§ What is expected
Look through the entries below, please, and copy every line with the word "simple".

◆ ◆ ◆

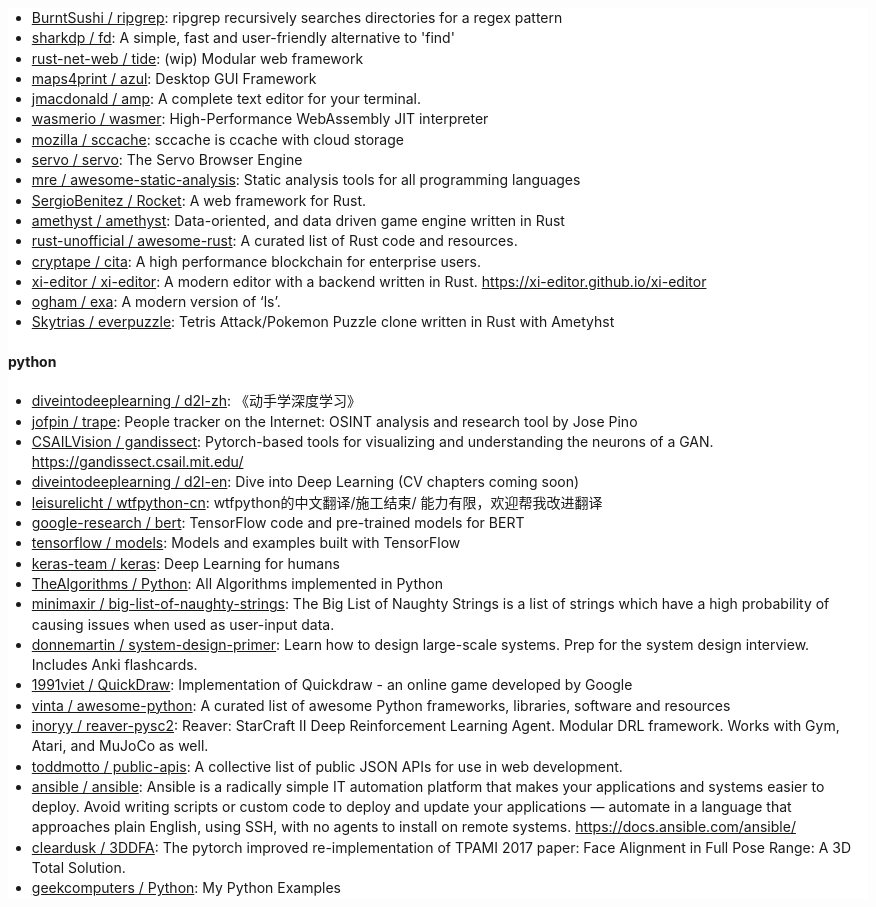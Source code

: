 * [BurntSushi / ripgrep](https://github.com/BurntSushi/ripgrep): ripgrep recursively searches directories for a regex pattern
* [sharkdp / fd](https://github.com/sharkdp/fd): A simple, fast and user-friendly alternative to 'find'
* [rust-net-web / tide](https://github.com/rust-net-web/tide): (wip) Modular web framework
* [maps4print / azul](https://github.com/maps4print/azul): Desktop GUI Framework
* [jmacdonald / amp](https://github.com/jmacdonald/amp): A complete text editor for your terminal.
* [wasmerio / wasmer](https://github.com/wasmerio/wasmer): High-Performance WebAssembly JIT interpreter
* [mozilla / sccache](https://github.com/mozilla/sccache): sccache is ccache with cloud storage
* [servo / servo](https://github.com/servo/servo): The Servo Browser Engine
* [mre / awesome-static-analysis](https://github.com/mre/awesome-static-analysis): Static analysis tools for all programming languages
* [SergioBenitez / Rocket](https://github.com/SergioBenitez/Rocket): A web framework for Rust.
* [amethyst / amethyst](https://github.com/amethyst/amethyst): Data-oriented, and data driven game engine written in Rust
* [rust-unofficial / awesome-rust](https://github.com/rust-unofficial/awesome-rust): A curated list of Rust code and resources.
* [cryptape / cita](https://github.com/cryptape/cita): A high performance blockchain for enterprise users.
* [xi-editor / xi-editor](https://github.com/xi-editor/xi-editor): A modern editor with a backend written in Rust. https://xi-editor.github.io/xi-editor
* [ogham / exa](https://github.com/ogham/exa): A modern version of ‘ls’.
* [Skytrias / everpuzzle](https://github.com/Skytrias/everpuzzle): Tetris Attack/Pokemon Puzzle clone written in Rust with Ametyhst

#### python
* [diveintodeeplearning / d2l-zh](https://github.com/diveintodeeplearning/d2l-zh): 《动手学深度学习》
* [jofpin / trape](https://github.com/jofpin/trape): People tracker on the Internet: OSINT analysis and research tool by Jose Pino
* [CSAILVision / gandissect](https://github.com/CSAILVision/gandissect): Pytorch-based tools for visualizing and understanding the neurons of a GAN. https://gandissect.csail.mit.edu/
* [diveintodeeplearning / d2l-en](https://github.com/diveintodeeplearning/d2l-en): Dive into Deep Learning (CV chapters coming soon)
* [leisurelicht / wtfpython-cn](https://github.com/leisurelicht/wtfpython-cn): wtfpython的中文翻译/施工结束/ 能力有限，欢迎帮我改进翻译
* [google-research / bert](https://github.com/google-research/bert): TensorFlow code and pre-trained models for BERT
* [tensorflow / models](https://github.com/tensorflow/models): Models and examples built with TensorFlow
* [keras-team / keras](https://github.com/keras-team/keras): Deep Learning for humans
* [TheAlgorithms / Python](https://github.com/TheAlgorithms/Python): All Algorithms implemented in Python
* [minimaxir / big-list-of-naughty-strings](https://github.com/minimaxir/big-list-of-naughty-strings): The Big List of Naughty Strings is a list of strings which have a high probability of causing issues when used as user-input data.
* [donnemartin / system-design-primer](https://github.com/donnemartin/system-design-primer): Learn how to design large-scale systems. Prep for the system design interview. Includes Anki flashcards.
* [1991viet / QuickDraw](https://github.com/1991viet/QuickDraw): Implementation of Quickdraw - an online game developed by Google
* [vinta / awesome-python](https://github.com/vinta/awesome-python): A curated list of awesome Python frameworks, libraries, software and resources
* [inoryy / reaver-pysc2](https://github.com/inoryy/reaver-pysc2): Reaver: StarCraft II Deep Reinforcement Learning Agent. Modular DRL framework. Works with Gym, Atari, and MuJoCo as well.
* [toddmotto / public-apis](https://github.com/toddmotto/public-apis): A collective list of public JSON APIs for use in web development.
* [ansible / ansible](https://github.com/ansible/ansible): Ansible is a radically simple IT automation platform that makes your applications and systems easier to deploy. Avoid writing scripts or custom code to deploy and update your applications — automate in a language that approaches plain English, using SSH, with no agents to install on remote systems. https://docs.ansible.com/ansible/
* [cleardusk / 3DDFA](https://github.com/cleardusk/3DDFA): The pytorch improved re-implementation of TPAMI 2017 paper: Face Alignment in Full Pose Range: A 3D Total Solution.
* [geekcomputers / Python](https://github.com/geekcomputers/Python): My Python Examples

◆ ◆ ◆

§ Finished task
* [sharkdp / fd](https://github.com/sharkdp/fd): A simple, fast and user-friendly alternative to 'find'
* [ansible / ansible](https://github.com/ansible/ansible): Ansible is a radically simple IT automation platform that makes your applications and systems easier to deploy. Avoid writing scripts or custom code to deploy and update your applications — automate in a language that approaches plain English, using SSH, with no agents to install on remote systems. https://docs.ansible.com/ansible/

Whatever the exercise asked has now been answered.